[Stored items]
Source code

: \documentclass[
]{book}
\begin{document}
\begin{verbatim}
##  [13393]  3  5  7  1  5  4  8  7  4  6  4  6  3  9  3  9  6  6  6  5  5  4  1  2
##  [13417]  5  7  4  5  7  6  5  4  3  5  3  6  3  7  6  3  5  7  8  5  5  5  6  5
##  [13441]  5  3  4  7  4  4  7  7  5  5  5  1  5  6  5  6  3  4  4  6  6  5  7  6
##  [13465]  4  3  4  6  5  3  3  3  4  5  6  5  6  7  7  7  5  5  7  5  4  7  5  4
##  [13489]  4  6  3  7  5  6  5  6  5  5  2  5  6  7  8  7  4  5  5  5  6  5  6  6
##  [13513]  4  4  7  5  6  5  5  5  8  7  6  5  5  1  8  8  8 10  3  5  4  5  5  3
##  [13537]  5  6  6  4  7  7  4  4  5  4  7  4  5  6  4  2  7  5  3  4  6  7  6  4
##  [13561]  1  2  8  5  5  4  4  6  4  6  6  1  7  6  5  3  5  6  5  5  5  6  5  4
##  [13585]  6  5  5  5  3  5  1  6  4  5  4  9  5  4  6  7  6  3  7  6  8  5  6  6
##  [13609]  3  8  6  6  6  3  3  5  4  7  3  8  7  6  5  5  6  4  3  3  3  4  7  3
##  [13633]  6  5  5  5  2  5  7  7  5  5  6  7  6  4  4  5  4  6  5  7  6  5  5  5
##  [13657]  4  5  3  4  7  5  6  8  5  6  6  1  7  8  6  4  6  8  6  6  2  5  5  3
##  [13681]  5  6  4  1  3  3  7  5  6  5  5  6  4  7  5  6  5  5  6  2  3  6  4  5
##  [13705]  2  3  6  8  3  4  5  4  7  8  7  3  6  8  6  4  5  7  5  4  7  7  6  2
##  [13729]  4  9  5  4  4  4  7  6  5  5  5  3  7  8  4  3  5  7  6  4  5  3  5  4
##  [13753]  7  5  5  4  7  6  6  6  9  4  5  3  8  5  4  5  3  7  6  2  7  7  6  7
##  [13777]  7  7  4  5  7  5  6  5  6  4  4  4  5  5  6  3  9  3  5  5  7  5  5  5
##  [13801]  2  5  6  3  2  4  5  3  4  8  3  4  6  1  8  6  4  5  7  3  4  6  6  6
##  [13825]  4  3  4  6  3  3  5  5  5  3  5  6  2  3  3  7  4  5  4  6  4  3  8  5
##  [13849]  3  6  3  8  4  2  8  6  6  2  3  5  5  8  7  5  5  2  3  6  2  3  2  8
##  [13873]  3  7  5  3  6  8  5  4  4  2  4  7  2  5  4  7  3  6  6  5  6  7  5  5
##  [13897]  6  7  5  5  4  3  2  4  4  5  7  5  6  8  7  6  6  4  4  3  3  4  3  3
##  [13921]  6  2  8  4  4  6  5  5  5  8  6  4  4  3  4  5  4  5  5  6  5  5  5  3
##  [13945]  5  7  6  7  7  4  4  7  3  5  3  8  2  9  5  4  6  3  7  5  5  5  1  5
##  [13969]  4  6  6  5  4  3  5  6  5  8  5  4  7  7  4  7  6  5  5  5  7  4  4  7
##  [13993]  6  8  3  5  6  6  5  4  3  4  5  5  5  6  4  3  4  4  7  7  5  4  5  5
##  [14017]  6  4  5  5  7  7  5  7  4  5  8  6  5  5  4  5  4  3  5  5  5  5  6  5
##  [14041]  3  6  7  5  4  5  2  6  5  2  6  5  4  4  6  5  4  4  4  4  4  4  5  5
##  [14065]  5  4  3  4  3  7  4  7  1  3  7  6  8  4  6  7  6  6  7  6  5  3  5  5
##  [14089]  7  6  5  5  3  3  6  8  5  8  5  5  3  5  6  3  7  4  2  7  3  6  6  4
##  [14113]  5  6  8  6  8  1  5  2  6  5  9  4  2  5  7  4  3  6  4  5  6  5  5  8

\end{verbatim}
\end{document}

### What is needed
Would you reproduce every record above exactly as it appears?

### Task solution
Source code

: \documentclass[
]{book}
\begin{document}
\begin{verbatim}
##  [13393]  3  5  7  1  5  4  8  7  4  6  4  6  3  9  3  9  6  6  6  5  5  4  1  2
##  [13417]  5  7  4  5  7  6  5  4  3  5  3  6  3  7  6  3  5  7  8  5  5  5  6  5
##  [13441]  5  3  4  7  4  4  7  7  5  5  5  1  5  6  5  6  3  4  4  6  6  5  7  6
##  [13465]  4  3  4  6  5  3  3  3  4  5  6  5  6  7  7  7  5  5  7  5  4  7  5  4
##  [13489]  4  6  3  7  5  6  5  6  5  5  2  5  6  7  8  7  4  5  5  5  6  5  6  6
##  [13513]  4  4  7  5  6  5  5  5  8  7  6  5  5  1  8  8  8 10  3  5  4  5  5  3
##  [13537]  5  6  6  4  7  7  4  4  5  4  7  4  5  6  4  2  7  5  3  4  6  7  6  4
##  [13561]  1  2  8  5  5  4  4  6  4  6  6  1  7  6  5  3  5  6  5  5  5  6  5  4
##  [13585]  6  5  5  5  3  5  1  6  4  5  4  9  5  4  6  7  6  3  7  6  8  5  6  6
##  [13609]  3  8  6  6  6  3  3  5  4  7  3  8  7  6  5  5  6  4  3  3  3  4  7  3
##  [13633]  6  5  5  5  2  5  7  7  5  5  6  7  6  4  4  5  4  6  5  7  6  5  5  5
##  [13657]  4  5  3  4  7  5  6  8  5  6  6  1  7  8  6  4  6  8  6  6  2  5  5  3
##  [13681]  5  6  4  1  3  3  7  5  6  5  5  6  4  7  5  6  5  5  6  2  3  6  4  5
##  [13705]  2  3  6  8  3  4  5  4  7  8  7  3  6  8  6  4  5  7  5  4  7  7  6  2
##  [13729]  4  9  5  4  4  4  7  6  5  5  5  3  7  8  4  3  5  7  6  4  5  3  5  4
##  [13753]  7  5  5  4  7  6  6  6  9  4  5  3  8  5  4  5  3  7  6  2  7  7  6  7
##  [13777]  7  7  4  5  7  5  6  5  6  4  4  4  5  5  6  3  9  3  5  5  7  5  5  5
##  [13801]  2  5  6  3  2  4  5  3  4  8  3  4  6  1  8  6  4  5  7  3  4  6  6  6
##  [13825]  4  3  4  6  3  3  5  5  5  3  5  6  2  3  3  7  4  5  4  6  4  3  8  5
##  [13849]  3  6  3  8  4  2  8  6  6  2  3  5  5  8  7  5  5  2  3  6  2  3  2  8
##  [13873]  3  7  5  3  6  8  5  4  4  2  4  7  2  5  4  7  3  6  6  5  6  7  5  5
##  [13897]  6  7  5  5  4  3  2  4  4  5  7  5  6  8  7  6  6  4  4  3  3  4  3  3
##  [13921]  6  2  8  4  4  6  5  5  5  8  6  4  4  3  4  5  4  5  5  6  5  5  5  3
##  [13945]  5  7  6  7  7  4  4  7  3  5  3  8  2  9  5  4  6  3  7  5  5  5  1  5
##  [13969]  4  6  6  5  4  3  5  6  5  8  5  4  7  7  4  7  6  5  5  5  7  4  4  7
##  [13993]  6  8  3  5  6  6  5  4  3  4  5  5  5  6  4  3  4  4  7  7  5  4  5  5
##  [14017]  6  4  5  5  7  7  5  7  4  5  8  6  5  5  4  5  4  3  5  5  5  5  6  5
##  [14041]  3  6  7  5  4  5  2  6  5  2  6  5  4  4  6  5  4  4  4  4  4  4  5  5
##  [14065]  5  4  3  4  3  7  4  7  1  3  7  6  8  4  6  7  6  6  7  6  5  3  5  5
##  [14089]  7  6  5  5  3  3  6  8  5  8  5  5  3  5  6  3  7  4  2  7  3  6  6  4
##  [14113]  5  6  8  6  8  1  5  2  6  5  9  4  2  5  7  4  3  6  4  5  6  5  5  8

\end{verbatim}
\end{document}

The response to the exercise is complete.